DATA SUPPLIED:

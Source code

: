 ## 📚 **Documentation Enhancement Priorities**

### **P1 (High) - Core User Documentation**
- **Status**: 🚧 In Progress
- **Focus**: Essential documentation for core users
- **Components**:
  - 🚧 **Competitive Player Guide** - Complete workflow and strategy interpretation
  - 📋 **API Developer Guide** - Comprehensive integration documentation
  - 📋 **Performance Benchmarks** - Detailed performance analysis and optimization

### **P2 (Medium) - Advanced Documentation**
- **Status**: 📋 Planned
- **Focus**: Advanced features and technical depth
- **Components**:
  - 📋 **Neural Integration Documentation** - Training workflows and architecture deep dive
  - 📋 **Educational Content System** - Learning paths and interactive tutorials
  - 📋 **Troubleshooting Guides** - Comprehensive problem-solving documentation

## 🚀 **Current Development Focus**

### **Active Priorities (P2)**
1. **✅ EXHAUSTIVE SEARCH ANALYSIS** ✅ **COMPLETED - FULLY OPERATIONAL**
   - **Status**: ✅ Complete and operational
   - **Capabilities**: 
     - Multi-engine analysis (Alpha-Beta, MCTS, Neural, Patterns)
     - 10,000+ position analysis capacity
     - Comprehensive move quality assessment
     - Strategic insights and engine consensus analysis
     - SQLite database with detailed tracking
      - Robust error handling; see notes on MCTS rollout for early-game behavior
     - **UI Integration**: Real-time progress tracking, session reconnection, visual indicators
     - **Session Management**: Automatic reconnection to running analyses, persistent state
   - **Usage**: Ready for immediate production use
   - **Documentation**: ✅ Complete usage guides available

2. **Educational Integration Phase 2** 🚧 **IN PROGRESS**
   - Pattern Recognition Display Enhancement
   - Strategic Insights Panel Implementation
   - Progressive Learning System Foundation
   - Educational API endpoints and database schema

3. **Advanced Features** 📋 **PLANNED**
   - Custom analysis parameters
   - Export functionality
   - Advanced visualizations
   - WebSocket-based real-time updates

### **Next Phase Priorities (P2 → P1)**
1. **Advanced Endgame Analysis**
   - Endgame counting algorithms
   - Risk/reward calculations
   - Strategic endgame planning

...

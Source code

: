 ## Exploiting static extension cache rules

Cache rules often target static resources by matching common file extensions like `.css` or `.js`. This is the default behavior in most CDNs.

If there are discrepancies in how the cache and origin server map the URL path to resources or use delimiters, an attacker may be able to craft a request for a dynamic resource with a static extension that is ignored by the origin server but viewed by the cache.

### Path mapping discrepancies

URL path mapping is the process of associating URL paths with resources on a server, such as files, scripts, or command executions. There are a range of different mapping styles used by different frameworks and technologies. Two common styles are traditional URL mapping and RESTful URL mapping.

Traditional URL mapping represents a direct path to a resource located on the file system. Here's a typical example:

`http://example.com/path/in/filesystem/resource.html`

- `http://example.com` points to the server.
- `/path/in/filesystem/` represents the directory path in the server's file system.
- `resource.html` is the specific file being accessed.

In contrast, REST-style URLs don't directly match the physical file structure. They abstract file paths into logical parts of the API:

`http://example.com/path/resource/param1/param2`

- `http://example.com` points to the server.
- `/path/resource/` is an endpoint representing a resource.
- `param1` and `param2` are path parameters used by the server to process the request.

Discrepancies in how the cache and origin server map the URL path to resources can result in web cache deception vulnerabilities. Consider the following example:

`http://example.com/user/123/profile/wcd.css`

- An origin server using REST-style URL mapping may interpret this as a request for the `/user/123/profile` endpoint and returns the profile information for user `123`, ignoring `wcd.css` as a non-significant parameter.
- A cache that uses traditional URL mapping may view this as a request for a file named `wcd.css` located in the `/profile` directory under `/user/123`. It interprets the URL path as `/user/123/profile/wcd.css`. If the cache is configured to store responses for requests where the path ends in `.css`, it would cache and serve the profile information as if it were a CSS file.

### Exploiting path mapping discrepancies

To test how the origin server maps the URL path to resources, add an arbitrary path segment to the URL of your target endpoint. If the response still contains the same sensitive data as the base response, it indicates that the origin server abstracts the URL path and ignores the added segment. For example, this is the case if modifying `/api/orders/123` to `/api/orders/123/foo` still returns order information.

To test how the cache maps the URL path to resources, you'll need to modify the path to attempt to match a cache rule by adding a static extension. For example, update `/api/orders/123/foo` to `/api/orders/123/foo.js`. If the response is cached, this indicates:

---

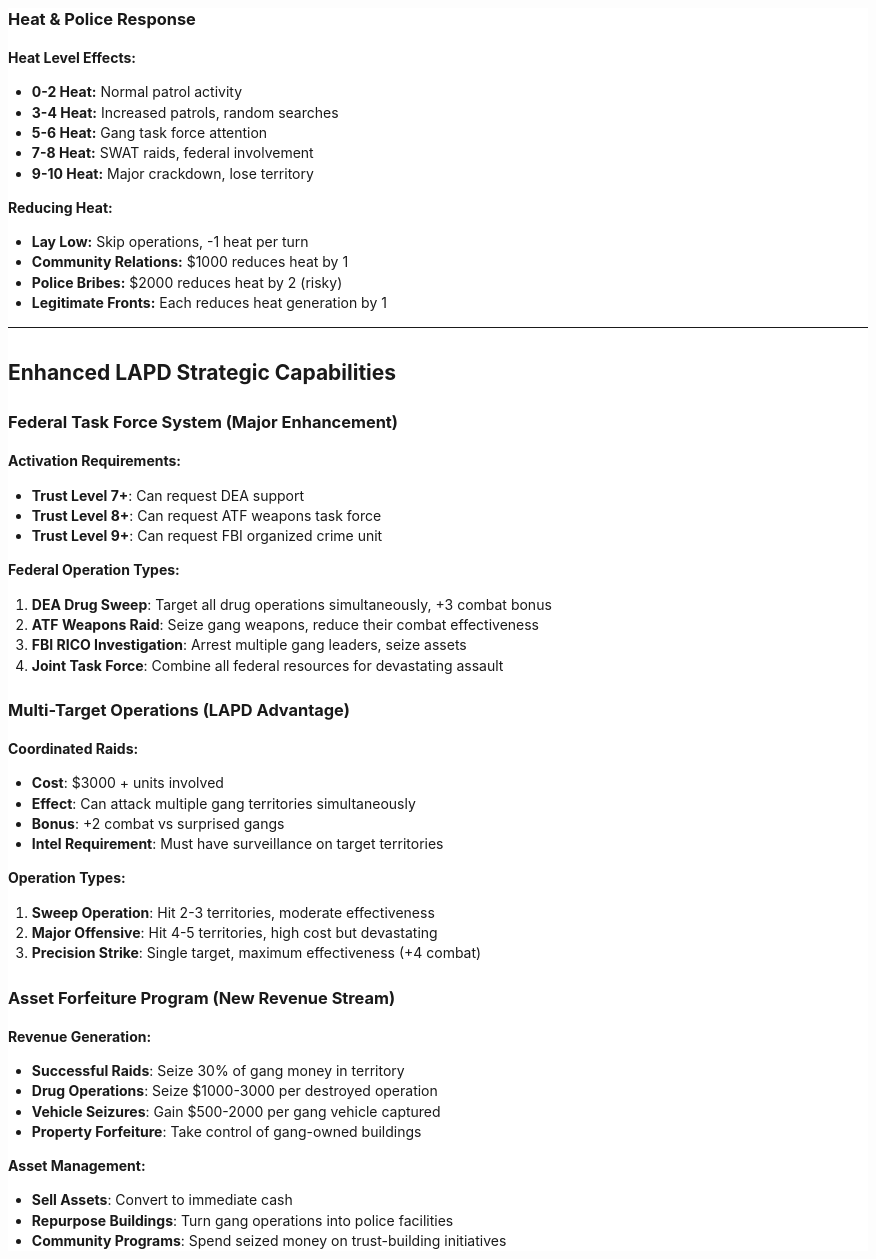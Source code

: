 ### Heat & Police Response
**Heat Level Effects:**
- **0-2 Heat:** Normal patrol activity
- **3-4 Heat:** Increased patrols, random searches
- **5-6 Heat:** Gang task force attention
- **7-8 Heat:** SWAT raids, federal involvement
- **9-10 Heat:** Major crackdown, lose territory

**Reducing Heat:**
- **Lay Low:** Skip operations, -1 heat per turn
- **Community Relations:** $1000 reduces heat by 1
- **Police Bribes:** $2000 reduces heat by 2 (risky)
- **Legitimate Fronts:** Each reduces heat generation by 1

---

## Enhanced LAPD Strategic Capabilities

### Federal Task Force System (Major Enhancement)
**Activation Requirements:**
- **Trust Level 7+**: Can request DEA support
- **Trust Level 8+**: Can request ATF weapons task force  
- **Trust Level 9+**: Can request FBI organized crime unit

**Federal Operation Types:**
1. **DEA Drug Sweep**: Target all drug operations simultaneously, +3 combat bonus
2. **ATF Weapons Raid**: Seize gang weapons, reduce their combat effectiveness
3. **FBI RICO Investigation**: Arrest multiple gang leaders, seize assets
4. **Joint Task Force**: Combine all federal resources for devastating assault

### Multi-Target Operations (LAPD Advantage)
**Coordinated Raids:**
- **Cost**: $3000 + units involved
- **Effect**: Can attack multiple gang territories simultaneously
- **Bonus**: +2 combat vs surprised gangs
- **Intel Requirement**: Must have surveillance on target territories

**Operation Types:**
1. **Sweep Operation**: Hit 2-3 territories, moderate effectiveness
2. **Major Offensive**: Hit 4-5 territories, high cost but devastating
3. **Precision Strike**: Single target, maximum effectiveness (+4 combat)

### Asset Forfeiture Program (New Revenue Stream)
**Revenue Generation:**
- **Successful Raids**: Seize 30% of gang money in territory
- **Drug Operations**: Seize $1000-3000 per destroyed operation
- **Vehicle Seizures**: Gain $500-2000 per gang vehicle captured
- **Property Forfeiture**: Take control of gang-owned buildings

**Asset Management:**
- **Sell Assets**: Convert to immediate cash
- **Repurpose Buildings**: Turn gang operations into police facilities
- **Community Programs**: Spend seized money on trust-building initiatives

EXERCISE DESCRIPTION: A complete answer lists every line of the listing above that holds the word "Drug".

WRITTEN REPLY:
1. **DEA Drug Sweep**: Target all drug operations simultaneously, +3 combat bonus
- **Drug Operations**: Seize $1000-3000 per destroyed operation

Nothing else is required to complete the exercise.